Meredith lay on the ground, arms and legs akimbo, moving them up and down. ‘Help me up, Verity; I want to see my angel.’
Verity grabbed her sister’s hands and hauled her to her feet.
‘Look! Watch me!’ She fell back again, delirious with joy, flapping her arms and legs, climbing out by herself this time, making half a dozen more angels before she collapsed, panting and exhausted.
‘You have to make some now.’
Within no time the entire lawn was covered in snow angels. The two girls raced about in the pure blue-white, calling to one another, their voices lost in the echoing vastness of it.
Verity remembered the camera. She pulled it from the pocket of her coat.
‘Lie in one of the angels, Meredith – I’ll take your picture.’ She took off her mittens and pointed the camera.
Meredith’s teeth were chattering. ‘Did you take it?’
‘Yes, don’t worry, it going to look great.’ Verity had a keen awareness of a memory being made. ‘Come on now, that’s enough – we’re soaked to the skin – we have to go in and dry off before we die of cold.’ She began pulling her sister toward the steps. Meredith grabbed her hand and stopped her.
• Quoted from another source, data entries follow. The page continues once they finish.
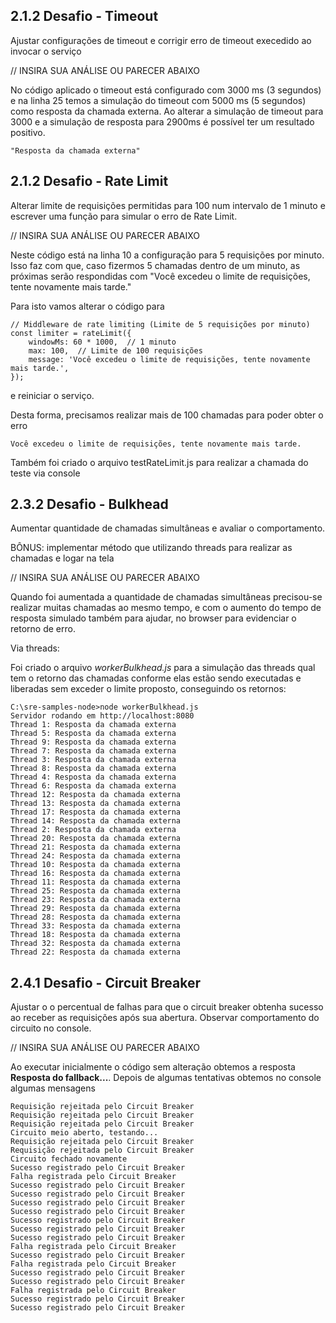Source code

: ## 2.1.2 Desafio - Timeout
Ajustar configurações de timeout e corrigir erro de timeout execedido ao invocar o serviço

// INSIRA SUA ANÁLISE OU PARECER ABAIXO

No código aplicado o timeout está configurado com 3000 ms (3 segundos) e na linha 25 temos a simulação do timeout com 5000 ms (5 segundos) como resposta da chamada externa.
Ao alterar a simulação de timeout para 3000 e a simulação de resposta para 2900ms é possível ter um resultado positivo.

    "Resposta da chamada externa"


## 2.1.2 Desafio - Rate Limit
Alterar limite de requisições permitidas para 100 num intervalo de 1 minuto e escrever uma função para simular o erro de Rate Limit.

// INSIRA SUA ANÁLISE OU PARECER ABAIXO

Neste código está na linha 10 a configuração para 5 requisições por minuto. Isso faz com que, caso fizermos 5 chamadas dentro de um minuto, as próximas serão respondidas com  "Você excedeu o limite de requisições, tente novamente mais tarde."

Para isto vamos alterar o código para

    // Middleware de rate limiting (Limite de 5 requisições por minuto)
    const limiter = rateLimit({
        windowMs: 60 * 1000,  // 1 minuto
        max: 100,  // Limite de 100 requisições
        message: 'Você excedeu o limite de requisições, tente novamente mais tarde.',
    });

e reiniciar o serviço.

Desta forma, precisamos realizar mais de 100 chamadas para poder obter o erro

    Você excedeu o limite de requisições, tente novamente mais tarde.

Também foi criado o arquivo testRateLimit.js para realizar a chamada do teste via console


## 2.3.2 Desafio - Bulkhead
Aumentar quantidade de chamadas simultâneas e avaliar o comportamento.

BÔNUS: implementar método que utilizando threads para realizar as chamadas e logar na tela

// INSIRA SUA ANÁLISE OU PARECER ABAIXO

Quando foi aumentada a quantidade de chamadas simultâneas precisou-se realizar muitas chamadas ao mesmo tempo, e com o aumento do tempo de resposta simulado também para ajudar, no browser para evidenciar o retorno de erro.


Via threads:

Foi criado o arquivo *workerBulkhead.js* para a simulação das threads qual tem o retorno das chamadas conforme elas estão sendo executadas e liberadas sem exceder o limite proposto, conseguindo os retornos:

    C:\sre-samples-node>node workerBulkhead.js
    Servidor rodando em http://localhost:8080
    Thread 1: Resposta da chamada externa
    Thread 5: Resposta da chamada externa
    Thread 9: Resposta da chamada externa
    Thread 7: Resposta da chamada externa
    Thread 3: Resposta da chamada externa
    Thread 8: Resposta da chamada externa
    Thread 4: Resposta da chamada externa
    Thread 6: Resposta da chamada externa
    Thread 12: Resposta da chamada externa
    Thread 13: Resposta da chamada externa
    Thread 17: Resposta da chamada externa
    Thread 14: Resposta da chamada externa
    Thread 2: Resposta da chamada externa
    Thread 20: Resposta da chamada externa
    Thread 21: Resposta da chamada externa
    Thread 24: Resposta da chamada externa
    Thread 10: Resposta da chamada externa
    Thread 16: Resposta da chamada externa
    Thread 11: Resposta da chamada externa
    Thread 25: Resposta da chamada externa
    Thread 23: Resposta da chamada externa
    Thread 29: Resposta da chamada externa
    Thread 28: Resposta da chamada externa
    Thread 33: Resposta da chamada externa
    Thread 18: Resposta da chamada externa
    Thread 32: Resposta da chamada externa
    Thread 22: Resposta da chamada externa

## 2.4.1 Desafio - Circuit Breaker
Ajustar o o percentual de falhas para que o circuit breaker obtenha sucesso ao receber as requisições após sua abertura. Observar comportamento do circuito no console.

// INSIRA SUA ANÁLISE OU PARECER ABAIXO

Ao executar inicialmente o código sem alteração obtemos a resposta **Resposta do fallback...**. Depois de algumas tentativas obtemos no console algumas mensagens 

    Requisição rejeitada pelo Circuit Breaker
    Requisição rejeitada pelo Circuit Breaker
    Requisição rejeitada pelo Circuit Breaker
    Circuito meio aberto, testando...
    Requisição rejeitada pelo Circuit Breaker
    Requisição rejeitada pelo Circuit Breaker
    Circuito fechado novamente
    Sucesso registrado pelo Circuit Breaker
    Falha registrada pelo Circuit Breaker
    Sucesso registrado pelo Circuit Breaker
    Sucesso registrado pelo Circuit Breaker
    Sucesso registrado pelo Circuit Breaker
    Sucesso registrado pelo Circuit Breaker
    Sucesso registrado pelo Circuit Breaker
    Sucesso registrado pelo Circuit Breaker
    Sucesso registrado pelo Circuit Breaker
    Falha registrada pelo Circuit Breaker
    Sucesso registrado pelo Circuit Breaker
    Falha registrada pelo Circuit Breaker
    Sucesso registrado pelo Circuit Breaker
    Sucesso registrado pelo Circuit Breaker
    Falha registrada pelo Circuit Breaker
    Sucesso registrado pelo Circuit Breaker
    Sucesso registrado pelo Circuit Breaker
‘Be careful,’ she said. ‘We mustn’t disturb the angels. I want Angharad to see them.’
Verity stopped. ‘Do you think she comes out here?’
‘I think she’s everywhere. It’s her home. Or at least it was. She loved it here once, like we do. What happened to her might have made her hate it though.’
‘Meri, you can’t know that.’
‘No, but I can guess. In my dream last night I heard crying and I saw the shadow of a bad man. It was her dream too and then I woke up and I was crying as well.’
‘Oh, Meri, you poor thing, that’s awful.’ Verity put her arm around her sister’s shoulder.
‘No it isn’t. It’s just sad. Hearing her is what I’m supposed to do.’
‘Aren’t you even a bit scared?’
‘Of what? A sad ghost? Why would I be? I told you, she needs me. And I’m not frightened of the dark.’
It was true. Meredith was like her grandmother: she wasn’t scared of anything.
‘But a ghost? I’d be terrified.’
Meredith touched her sister’s cold hand. ‘Verity, you’re trembling. And I thought you were the one who never feels the cold.’
Verity thought about the night in the garden and the shadow in the trees.
It wasn’t the cold making her shiver.
Twenty-five
The following morning the world woke again to an unfamiliar light.
In the silent white there was no sky or garden, only snow suspended on the air, icing the windowpanes, erasing the edges, hushing the land.
As much as she loved it, snow in April seemed to Verity like a spell gone awry. She didn’t mind the cold but something about the intensity of the snow made her unsure, as if it was trying to hide something. Around the house, icy puddles reflected a soft grey sky; frozen spikes of grass stood like spears and icicles hung from the eaves.
‘Snow in April is so cool,’ Meredith said.
Verity found her digging out the chickens. They stood in an indignant huddle, fluffed up to twice their normal size.
‘Poor chickies, it won’t last and you’ll be fine.’ Meredith gave them extra grain, swept the roof of the hen house free of snow, found some old blankets in the glory hole to spread over it.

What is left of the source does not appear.